ABC News has learned that British officials have concrete intelligence that the terrorists want a strike in London in order to show their strength.

While there is no evidence that they seek an attack on the Royal Family, there is evidence that some members of the terror groups are inside England. And while British authorities don't think them capable of a sustained terror campaign, they do rate them capable of attacks.

In Ireland, bomb attacks and shootings attributed to them in the past two years have killed soldiers and police officers.

The newest wave of violence began with the March 2009 attack on a British Army barracks in Northern Ireland that killed two soldiers. The Real IRA claimed credit for the deadliest Irish Republican attack in more than a decade. Just two days later, the Continuity IRA took credit for the shooting death of a police officer in Craigavon.

Earlier this month, authorities blamed Irish Republican dissidents for the assassination by car bomb of a 25-year-old Catholic police officer in Northern Ireland.

The abilities of a few hundred terrorists, however, are a far cry from the estimated 10,000 soldiers that passed through the IRA at the height of the Troubles, and the violence is unlikely ever to rise to pre-1998 levels. With Libya providing arms and explosives, the IRA was a force to be reckoned with, and at least 3,000 people, including police officers, soldiers, militants and civilians, died in the violence.

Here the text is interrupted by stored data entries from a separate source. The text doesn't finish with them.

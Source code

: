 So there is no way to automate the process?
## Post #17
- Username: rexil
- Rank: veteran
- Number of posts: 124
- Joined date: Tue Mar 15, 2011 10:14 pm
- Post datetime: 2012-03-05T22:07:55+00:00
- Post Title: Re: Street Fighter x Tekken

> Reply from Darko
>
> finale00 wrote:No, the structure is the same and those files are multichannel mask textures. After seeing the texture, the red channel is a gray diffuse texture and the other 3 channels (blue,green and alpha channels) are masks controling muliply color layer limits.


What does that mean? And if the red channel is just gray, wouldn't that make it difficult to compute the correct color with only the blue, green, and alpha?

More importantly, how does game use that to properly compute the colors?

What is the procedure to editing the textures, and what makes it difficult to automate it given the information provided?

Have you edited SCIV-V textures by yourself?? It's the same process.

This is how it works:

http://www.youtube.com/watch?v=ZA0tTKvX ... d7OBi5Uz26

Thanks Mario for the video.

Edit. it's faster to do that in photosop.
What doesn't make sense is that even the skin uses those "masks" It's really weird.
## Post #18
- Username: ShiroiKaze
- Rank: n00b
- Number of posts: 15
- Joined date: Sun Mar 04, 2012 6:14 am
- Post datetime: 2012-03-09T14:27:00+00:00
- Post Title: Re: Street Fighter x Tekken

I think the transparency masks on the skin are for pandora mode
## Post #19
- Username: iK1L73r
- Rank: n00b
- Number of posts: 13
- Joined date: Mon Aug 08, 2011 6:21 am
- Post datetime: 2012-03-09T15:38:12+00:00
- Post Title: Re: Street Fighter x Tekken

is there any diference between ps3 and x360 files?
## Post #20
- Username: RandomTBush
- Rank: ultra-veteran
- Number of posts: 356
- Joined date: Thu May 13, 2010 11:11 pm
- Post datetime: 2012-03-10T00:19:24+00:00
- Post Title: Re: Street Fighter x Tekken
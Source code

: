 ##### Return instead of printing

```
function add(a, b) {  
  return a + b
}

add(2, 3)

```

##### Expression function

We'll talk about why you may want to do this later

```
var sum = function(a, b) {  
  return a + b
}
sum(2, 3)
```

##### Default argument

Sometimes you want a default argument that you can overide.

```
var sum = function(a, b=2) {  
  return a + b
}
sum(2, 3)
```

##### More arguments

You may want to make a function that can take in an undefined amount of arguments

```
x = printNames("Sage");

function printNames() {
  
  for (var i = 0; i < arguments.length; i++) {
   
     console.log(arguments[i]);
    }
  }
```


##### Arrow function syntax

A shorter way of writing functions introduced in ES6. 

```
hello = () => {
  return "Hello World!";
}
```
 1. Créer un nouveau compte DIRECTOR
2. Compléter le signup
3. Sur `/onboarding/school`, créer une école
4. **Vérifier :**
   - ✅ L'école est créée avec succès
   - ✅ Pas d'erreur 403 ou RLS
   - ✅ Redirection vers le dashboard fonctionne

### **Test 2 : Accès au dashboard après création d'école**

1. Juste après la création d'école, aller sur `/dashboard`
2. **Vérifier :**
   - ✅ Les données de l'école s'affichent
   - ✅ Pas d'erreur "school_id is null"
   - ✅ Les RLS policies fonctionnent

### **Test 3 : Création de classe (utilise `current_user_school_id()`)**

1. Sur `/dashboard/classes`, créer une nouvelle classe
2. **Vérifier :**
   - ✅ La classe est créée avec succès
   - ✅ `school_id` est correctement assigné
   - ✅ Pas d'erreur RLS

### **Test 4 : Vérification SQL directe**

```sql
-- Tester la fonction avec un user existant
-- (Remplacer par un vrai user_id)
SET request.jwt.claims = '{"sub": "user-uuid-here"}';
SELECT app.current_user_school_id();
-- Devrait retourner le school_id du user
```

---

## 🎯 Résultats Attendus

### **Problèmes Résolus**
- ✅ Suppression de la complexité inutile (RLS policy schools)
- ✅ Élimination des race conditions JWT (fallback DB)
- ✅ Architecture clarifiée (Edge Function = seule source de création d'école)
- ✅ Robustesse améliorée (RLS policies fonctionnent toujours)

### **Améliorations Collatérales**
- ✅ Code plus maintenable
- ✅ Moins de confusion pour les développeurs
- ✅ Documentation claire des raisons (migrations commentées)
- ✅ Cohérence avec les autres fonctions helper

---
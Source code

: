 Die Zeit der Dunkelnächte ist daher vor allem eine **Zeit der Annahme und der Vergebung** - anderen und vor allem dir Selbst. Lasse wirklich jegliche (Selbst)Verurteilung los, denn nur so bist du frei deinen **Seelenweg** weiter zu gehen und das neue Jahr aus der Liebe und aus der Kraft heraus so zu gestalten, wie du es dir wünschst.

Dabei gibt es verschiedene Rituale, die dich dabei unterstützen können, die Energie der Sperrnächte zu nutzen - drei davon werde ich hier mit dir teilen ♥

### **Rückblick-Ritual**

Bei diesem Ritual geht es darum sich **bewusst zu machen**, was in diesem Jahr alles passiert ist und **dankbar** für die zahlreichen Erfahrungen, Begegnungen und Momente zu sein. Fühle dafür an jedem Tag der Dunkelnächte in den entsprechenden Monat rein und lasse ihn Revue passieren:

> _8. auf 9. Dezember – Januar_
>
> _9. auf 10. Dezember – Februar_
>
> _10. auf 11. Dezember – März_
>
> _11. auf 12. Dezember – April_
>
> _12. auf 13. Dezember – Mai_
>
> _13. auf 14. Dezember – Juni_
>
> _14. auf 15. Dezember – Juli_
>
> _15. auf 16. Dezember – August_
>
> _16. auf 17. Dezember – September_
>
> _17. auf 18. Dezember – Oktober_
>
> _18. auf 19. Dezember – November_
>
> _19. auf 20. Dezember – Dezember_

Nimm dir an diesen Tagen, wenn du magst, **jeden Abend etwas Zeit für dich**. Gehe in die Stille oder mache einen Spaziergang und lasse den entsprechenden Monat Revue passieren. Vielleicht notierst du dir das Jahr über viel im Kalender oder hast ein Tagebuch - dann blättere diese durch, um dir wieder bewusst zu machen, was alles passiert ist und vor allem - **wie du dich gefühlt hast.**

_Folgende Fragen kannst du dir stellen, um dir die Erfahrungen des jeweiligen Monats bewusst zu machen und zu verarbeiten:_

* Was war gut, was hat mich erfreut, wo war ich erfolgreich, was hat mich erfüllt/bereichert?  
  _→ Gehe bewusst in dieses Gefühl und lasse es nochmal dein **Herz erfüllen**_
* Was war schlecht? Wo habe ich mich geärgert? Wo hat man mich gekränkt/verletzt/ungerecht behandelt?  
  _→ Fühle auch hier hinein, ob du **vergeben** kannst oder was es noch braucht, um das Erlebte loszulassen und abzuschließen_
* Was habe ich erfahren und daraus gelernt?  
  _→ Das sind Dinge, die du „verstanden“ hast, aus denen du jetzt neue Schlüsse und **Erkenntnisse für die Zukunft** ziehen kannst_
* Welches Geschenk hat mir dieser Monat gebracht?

To give an idea of its former strength, when the Provisional IRA decommissioned its arsenal in 2005, published reports listed its armory as including 1,000 rifles, three tons of Semtex plastic explosive, more than 20 heavy machine guns, flamethrowers, shoulder-fired missiles, rocket-propelled grenade launchers and plain old handguns.

The British threw heavily armed troops, commandos, and counter-terror teams at the IRA, deploying forces in both Northern Ireland and the rest of the U.K. There were as many as 17 separate explosive ordinance teams operating in the North alone.

But despite a terrorist operational tempo that has escalated from 22 successful bomb blasts in 2009 and 40 attacks in 2010, the explosives ordnance teams in Northern Ireland are now hard-pressed to keep up. In recent months, there were just two teams operating. In one instance, the British had to send a single technician to defuse a bomb, a heroic gesture not seen since the Blitz.

MI5 assumed responsibility for British national security intelligence efforts in Northern Ireland in 2007, and in the past 18 months has had to quickly redeploy assets from the already thinly stretched teams investigating terror from within the U.K.'s Muslim population, including al Qaeda-linked cells based in London.

The security service and police have executed hundreds of raids in an effort to stymie attacks from the thousands of primarily U.K.-born Islamist terrorists, according to a document leaked to the British press in March 2011.

Now a stepped up pace of raids and investigations is underway against the Irish terrorists. Yet persons familiar with both the current splinter groups and the traditional IRA say that the current groups' capabilities are exaggerated by British counterintelligence and Irish authorities and that the members cannot operate outside of Northern Ireland. "All they are capable of is getting arrested," one official told ABC News.

But the troubling news continues to mount. The bombs are becoming more sophisticated, including a new style of mortar seized recently that can launch an explosive device more than 300 yards.

There is also evidence that all that is old is new again. Youths lured by the romance of terror and too young to recall the violence and long prison sentences of the Troubles may be linking up with the terror groups -- but so, apparently, are some older members of the traditional IRA who remember the Troubles but remain committed to armed revolution.

In one instance, the charge placed inside a large fertilizer-based bomb had a powder so pure it could only have been derived from Semtex of the kind that came out of Libya in the 1980s. Indications are that it came from a stash that had been put aside by the Provisional IRA before the process of disarmament that was supposed to lead to a lasting peace.